# Task to carry out:
From the entries below, return every line that includes the word "conditional".
BEGIN Given records
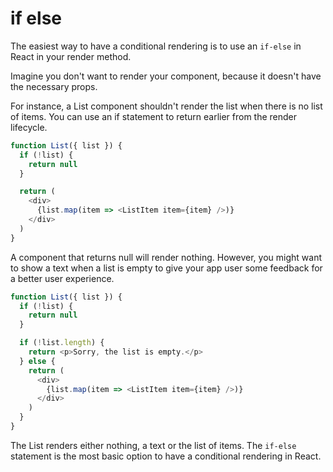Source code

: # if else

The easiest way to have a conditional rendering is to use an `if-else` in React in your render method. 

Imagine you don't want to render your component, because it doesn't have the necessary props.

For instance, a List component shouldn't render the list when there is no list of items. You can use an if statement to return earlier from the render lifecycle.

```js
function List({ list }) {
  if (!list) {
    return null
  }

  return (
    <div>
      {list.map(item => <ListItem item={item} />)}
    </div>
  )
}
```

A component that returns null will render nothing. However, you might want to show a text when a list is empty to give your app user some feedback for a better user experience.

```js
function List({ list }) {
  if (!list) {
    return null
  }

  if (!list.length) {
    return <p>Sorry, the list is empty.</p>
  } else {
    return (
      <div>
        {list.map(item => <ListItem item={item} />)}
      </div>
    )
  }
}
```

The List renders either nothing, a text or the list of items. The `if-else` statement is the most basic option to have a conditional rendering in React.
END Given records
# Answer to this exercise:
The easiest way to have a conditional rendering is to use an `if-else` in React in your render method. 
The List renders either nothing, a text or the list of items. The `if-else` statement is the most basic option to have a conditional rendering in React.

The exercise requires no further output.